Savais-je que je me trouvais soudain dans ce silence intolérable? Avec, devant moi, le puits?
Elle est tombée en arrière. Des jupes à fleur d'eau, des remous,  comme quand on a noyé un animal. Pas de figure humaine.
Ainsi le Journal commente la mort de Mme Renard.
Dans ce puits. Ici même.
Le fils veut descendre dans le seau au bout de la chaine. Mais la chaîne est enroulée.
- Mes bottines sont ridiculement trop longues et plient au fond du seau.
Des ouvriers descendent par une échelle et ramènent le corps.
"Figure un peu effrayante qui sort du puits", note Renard.
Puis, plus tard:
"Accident impénétrable. Jeu lent de la lune sur le drap.  Il a fallu qu'elle tombe comme un bois mort. Pas une égratignure. Un dégoût. Mais un dégoût de quoi? Je ne saurais le dire."
Le soir tombe sur Chitry où les morts fidèles reviennent, tels que Renard les avait pressentis au hasard des ronces qui retenaient son bras, de la main nocturne qui battait à la persienne. Ils reviennent comme le petit Joseph, le dernier né de Ragotte, valet de chambre à Paris, qui se promenait la nuit, parmi les choux, sous la forme d'une lanterne; comme la vieille Honorine qui mourut sous sa brouette et qui continue le soir, dans les ornières de pluie, à pousser sa charge de lessive.

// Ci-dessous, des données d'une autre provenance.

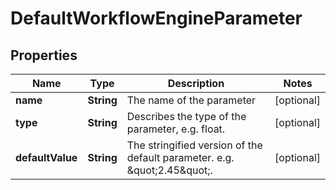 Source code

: # DefaultWorkflowEngineParameter

## Properties
Name | Type | Description | Notes
------------ | ------------- | ------------- | -------------
**name** | **String** | The name of the parameter |  [optional]
**type** | **String** | Describes the type of the parameter, e.g. float. |  [optional]
**defaultValue** | **String** | The stringified version of the default parameter. e.g. \&quot;2.45\&quot;. |  [optional]
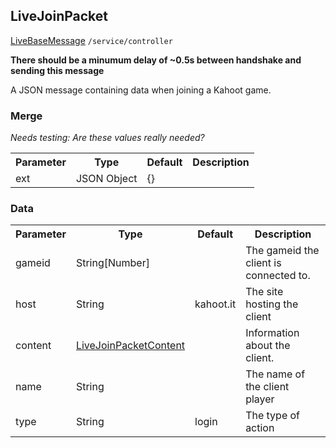 ## LiveJoinPacket
<span class="extends"><a href="#/enum/LiveBaseMessage">LiveBaseMessage</a></span>
<span class="channel"><code>/service/controller</code></span>

**There should be a minumum delay of ~0.5s between handshake and sending this message**

A JSON message containing data when joining a Kahoot game.
### Merge
*Needs testing: Are these values really needed?*
<table>
  <tr>
    <th>Parameter</th>
    <th>Type</th>
    <th>Default</th>
    <th>Description</th>
  </tr>
  <tr>
    <td>ext</td>
    <td>JSON Object</td>
    <td>{}</td>
    <td></td>
  </tr>
</table>

### Data
<table>
  <tr>
    <th>Parameter</th>
    <th>Type</th>
    <th>Default</th>
    <th>Description</th>
  </tr>
  <tr>
    <td>gameid</td>
    <td>String[Number]</td>
    <td></td>
    <td>The gameid the client is connected to.</td>
  </tr>
  <tr>
    <td>host</td>
    <td>String</td>
    <td>kahoot.it</td>
    <td>The site hosting the client</td>
  </tr>
  <tr>
    <td>content</td>
    <td><a href="#/enum/LiveJoinPacketContent">LiveJoinPacketContent</a></td>
    <td></td>
    <td>Information about the client.</td>
  </tr>
  <tr>
    <td>name</td>
    <td>String</td>
    <td></td>
    <td>The name of the client player</td>
  </tr>
  <tr>
    <td>type</td>
    <td>String</td>
    <td>login</td>
    <td>The type of action</td>
  </tr>
</table>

Et l'on n'ose plus marcher sur l'herbe, et l'on n'ose plus interroger la nuit noire où Poil de Carotte tremblait d'aller fermer, au fond du jardin, la porte des poules...
"Si je recommençais ma vie, a dit Jules Renard, je la voudrais tel quel!" J'ouvrirais seulement un peu plus l’œil..."
(Geneviève Dunais, Radio national, n°66, 23 août 1942)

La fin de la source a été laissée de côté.